Data extracts:
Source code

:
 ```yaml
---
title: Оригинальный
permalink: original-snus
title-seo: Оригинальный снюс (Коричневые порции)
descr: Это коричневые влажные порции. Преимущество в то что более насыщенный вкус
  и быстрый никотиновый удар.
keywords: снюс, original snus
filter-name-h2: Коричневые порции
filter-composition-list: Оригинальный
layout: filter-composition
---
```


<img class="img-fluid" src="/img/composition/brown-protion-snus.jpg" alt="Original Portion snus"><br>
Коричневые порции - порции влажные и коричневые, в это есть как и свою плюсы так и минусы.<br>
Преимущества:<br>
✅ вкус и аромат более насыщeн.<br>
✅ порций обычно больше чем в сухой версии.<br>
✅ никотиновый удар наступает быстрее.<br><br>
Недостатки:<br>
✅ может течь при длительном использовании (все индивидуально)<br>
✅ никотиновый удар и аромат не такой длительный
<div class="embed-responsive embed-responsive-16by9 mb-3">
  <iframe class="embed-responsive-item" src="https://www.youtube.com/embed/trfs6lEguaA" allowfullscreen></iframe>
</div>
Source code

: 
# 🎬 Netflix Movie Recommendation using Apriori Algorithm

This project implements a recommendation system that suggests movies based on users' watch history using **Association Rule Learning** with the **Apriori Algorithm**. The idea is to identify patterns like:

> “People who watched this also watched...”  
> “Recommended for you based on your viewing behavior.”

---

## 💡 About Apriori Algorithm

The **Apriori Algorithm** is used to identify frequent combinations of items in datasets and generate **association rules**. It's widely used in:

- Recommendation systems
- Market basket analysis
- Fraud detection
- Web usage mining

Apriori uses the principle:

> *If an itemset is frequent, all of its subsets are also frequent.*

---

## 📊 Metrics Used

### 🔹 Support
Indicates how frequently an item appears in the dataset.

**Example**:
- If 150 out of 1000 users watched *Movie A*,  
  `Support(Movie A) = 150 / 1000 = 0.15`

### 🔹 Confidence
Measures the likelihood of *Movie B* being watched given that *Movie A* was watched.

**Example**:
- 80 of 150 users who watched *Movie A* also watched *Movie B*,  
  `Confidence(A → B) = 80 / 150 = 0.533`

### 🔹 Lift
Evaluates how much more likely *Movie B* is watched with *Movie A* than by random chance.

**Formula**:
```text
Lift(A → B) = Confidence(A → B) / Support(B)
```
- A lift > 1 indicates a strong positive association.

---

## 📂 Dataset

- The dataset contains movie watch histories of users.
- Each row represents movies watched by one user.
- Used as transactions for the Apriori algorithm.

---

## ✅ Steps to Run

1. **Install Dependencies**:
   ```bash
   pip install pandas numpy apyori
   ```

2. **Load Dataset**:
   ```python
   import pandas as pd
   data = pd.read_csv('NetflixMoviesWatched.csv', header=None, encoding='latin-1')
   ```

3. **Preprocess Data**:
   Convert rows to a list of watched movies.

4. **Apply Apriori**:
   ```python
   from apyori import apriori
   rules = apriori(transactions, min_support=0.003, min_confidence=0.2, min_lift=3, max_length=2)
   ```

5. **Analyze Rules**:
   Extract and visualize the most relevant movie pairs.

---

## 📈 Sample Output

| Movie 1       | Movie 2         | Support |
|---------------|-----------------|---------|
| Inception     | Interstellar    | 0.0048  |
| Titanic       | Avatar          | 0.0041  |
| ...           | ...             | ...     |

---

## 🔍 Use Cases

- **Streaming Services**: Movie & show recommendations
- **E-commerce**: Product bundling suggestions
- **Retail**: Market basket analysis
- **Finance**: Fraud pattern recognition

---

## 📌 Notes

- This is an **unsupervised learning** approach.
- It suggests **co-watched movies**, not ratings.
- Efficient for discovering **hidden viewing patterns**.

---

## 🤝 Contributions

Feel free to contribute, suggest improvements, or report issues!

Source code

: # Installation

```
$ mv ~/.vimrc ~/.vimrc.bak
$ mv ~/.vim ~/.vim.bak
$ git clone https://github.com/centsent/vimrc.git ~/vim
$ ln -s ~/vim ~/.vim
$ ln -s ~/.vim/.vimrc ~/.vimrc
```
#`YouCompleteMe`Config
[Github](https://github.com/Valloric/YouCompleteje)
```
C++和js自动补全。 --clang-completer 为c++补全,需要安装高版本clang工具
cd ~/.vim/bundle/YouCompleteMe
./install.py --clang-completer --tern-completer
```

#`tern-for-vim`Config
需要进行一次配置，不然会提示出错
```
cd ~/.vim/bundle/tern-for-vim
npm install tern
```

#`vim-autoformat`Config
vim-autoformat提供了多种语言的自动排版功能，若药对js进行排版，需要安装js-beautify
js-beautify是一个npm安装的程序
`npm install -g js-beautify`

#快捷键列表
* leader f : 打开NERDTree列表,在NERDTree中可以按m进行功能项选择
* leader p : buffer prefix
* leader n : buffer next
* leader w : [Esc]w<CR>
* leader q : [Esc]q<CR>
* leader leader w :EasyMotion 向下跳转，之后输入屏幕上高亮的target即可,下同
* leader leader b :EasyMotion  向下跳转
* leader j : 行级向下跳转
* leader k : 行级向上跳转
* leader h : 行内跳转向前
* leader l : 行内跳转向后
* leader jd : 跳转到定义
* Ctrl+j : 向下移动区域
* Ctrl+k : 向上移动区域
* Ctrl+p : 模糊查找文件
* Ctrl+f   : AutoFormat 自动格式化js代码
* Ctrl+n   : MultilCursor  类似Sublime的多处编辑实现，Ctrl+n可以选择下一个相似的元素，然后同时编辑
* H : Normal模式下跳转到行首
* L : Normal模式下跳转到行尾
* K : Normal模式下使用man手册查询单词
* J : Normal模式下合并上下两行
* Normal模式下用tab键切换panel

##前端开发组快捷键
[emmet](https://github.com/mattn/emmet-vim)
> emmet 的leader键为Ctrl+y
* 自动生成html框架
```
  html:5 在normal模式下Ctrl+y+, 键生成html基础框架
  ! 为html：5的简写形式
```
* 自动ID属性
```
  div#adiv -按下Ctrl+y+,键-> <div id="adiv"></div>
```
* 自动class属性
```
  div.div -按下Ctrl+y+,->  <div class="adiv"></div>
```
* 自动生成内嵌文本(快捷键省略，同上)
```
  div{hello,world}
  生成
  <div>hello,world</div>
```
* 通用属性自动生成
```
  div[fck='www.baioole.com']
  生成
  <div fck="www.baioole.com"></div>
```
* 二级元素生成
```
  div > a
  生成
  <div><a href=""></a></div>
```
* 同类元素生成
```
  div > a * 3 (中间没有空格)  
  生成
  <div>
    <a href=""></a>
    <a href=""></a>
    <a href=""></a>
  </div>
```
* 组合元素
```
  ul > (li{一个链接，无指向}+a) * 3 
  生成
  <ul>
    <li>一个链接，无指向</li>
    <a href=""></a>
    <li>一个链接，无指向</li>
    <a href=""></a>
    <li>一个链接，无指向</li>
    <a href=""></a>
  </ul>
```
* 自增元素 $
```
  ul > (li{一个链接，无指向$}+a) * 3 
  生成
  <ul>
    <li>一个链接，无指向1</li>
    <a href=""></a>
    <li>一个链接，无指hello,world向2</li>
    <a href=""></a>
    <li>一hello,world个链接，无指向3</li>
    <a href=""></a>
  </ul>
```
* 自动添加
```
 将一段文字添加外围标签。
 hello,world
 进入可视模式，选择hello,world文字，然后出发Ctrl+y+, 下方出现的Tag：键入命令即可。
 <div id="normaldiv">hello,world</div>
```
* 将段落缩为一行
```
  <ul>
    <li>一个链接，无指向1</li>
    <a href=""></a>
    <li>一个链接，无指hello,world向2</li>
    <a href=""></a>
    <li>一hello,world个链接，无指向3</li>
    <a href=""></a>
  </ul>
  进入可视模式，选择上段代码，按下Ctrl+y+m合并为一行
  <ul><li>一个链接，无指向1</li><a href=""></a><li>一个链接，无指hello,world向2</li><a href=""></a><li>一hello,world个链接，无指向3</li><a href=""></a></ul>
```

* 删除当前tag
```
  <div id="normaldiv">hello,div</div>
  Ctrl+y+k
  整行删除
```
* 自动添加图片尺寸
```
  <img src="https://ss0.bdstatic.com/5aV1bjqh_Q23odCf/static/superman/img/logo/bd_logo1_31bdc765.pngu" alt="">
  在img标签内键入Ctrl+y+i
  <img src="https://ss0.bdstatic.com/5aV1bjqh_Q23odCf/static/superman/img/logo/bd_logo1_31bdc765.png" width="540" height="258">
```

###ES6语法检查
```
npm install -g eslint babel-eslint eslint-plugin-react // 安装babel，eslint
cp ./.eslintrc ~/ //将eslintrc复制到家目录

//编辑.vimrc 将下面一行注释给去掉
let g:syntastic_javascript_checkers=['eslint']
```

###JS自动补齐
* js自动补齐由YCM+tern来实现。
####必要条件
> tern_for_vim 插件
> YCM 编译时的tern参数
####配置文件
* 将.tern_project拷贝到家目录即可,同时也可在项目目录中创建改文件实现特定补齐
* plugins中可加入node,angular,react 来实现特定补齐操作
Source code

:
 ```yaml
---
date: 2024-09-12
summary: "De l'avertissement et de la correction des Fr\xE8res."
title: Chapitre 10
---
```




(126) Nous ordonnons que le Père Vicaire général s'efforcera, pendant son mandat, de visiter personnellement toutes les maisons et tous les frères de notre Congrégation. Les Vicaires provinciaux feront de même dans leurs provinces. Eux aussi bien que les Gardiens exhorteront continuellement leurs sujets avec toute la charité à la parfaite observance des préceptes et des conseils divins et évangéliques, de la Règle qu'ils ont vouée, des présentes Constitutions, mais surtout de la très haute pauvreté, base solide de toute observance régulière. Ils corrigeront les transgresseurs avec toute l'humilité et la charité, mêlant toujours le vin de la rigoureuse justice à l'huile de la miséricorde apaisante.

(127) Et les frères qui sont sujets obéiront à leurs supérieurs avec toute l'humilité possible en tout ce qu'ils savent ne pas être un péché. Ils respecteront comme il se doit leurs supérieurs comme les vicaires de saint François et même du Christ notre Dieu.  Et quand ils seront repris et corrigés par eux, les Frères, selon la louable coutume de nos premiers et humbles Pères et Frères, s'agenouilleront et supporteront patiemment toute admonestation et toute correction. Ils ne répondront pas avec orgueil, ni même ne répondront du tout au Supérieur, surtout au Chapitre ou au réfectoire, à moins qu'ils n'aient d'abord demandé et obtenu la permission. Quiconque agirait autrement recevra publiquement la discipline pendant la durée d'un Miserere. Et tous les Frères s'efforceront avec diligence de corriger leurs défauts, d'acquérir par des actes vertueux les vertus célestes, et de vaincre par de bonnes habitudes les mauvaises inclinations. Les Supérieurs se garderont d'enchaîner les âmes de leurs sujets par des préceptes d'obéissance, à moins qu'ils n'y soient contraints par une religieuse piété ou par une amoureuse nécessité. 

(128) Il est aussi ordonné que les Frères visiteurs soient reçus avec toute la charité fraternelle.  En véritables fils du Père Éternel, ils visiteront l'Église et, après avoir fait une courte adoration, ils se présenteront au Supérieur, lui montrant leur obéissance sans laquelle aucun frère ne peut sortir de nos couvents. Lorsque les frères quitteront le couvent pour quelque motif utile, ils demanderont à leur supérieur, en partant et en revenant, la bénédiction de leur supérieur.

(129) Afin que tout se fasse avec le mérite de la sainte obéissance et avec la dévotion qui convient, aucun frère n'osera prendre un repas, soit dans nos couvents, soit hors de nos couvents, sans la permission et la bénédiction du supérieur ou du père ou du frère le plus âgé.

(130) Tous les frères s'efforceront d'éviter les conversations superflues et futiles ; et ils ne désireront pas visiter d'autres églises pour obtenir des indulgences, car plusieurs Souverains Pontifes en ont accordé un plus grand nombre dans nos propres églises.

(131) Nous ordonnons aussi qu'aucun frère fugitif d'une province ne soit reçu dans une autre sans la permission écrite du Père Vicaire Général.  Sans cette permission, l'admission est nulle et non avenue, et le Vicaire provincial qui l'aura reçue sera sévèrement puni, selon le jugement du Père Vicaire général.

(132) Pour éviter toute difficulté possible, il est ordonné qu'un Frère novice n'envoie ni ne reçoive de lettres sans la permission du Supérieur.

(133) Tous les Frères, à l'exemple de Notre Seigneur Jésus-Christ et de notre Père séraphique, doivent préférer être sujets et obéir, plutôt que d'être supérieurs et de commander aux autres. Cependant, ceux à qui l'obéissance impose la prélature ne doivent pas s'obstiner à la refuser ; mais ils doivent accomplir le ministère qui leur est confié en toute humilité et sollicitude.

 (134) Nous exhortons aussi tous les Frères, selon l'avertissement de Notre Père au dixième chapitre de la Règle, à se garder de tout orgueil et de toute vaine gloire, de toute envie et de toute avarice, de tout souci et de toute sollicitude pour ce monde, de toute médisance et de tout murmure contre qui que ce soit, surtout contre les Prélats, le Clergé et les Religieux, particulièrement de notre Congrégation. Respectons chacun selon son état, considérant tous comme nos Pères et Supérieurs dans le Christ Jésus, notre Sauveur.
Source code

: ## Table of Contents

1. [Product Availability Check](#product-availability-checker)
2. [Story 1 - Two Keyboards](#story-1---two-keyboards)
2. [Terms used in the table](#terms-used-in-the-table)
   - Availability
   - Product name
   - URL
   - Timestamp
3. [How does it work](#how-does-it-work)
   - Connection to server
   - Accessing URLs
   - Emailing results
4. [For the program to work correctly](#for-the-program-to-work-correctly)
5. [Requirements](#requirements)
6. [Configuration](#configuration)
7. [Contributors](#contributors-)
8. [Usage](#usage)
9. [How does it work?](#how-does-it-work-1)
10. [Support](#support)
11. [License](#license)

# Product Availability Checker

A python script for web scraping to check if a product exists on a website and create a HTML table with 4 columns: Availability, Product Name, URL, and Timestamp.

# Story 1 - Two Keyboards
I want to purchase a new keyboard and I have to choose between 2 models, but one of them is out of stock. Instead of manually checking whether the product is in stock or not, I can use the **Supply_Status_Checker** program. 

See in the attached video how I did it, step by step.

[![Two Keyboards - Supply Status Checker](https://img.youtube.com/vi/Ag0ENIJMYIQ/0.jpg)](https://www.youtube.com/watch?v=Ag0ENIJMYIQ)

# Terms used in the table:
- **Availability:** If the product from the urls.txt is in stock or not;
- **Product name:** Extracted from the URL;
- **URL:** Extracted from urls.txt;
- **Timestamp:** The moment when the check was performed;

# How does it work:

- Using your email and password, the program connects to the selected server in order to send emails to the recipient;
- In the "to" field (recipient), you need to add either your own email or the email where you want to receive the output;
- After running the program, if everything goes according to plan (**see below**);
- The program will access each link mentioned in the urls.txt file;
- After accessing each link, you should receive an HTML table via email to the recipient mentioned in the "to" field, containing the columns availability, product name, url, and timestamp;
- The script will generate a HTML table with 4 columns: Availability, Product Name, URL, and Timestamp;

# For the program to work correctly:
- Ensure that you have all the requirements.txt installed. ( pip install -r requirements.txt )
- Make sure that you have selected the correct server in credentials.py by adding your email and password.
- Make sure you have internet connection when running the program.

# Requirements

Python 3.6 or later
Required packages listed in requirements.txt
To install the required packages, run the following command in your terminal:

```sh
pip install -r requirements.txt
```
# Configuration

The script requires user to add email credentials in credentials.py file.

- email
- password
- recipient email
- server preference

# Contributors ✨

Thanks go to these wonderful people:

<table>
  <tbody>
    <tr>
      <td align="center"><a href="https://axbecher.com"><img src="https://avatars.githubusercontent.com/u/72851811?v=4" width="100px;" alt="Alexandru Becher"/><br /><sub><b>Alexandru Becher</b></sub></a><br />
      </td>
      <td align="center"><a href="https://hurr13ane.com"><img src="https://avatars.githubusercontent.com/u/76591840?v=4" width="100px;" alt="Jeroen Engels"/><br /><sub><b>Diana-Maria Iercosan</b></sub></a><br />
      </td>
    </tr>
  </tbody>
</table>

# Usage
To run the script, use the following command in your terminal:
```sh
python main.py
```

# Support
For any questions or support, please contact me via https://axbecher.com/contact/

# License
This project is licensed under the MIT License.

Your assignment:
From the records above, print exactly the lines that run from the line with "This project implements" to the line with "## 💡 About Apriori Algorithm", inclusive.

Answer area:
This project implements a recommendation system that suggests movies based on users' watch history using **Association Rule Learning** with the **Apriori Algorithm**. The idea is to identify patterns like:

> “People who watched this also watched...”  
> “Recommended for you based on your viewing behavior.”

---

## 💡 About Apriori Algorithm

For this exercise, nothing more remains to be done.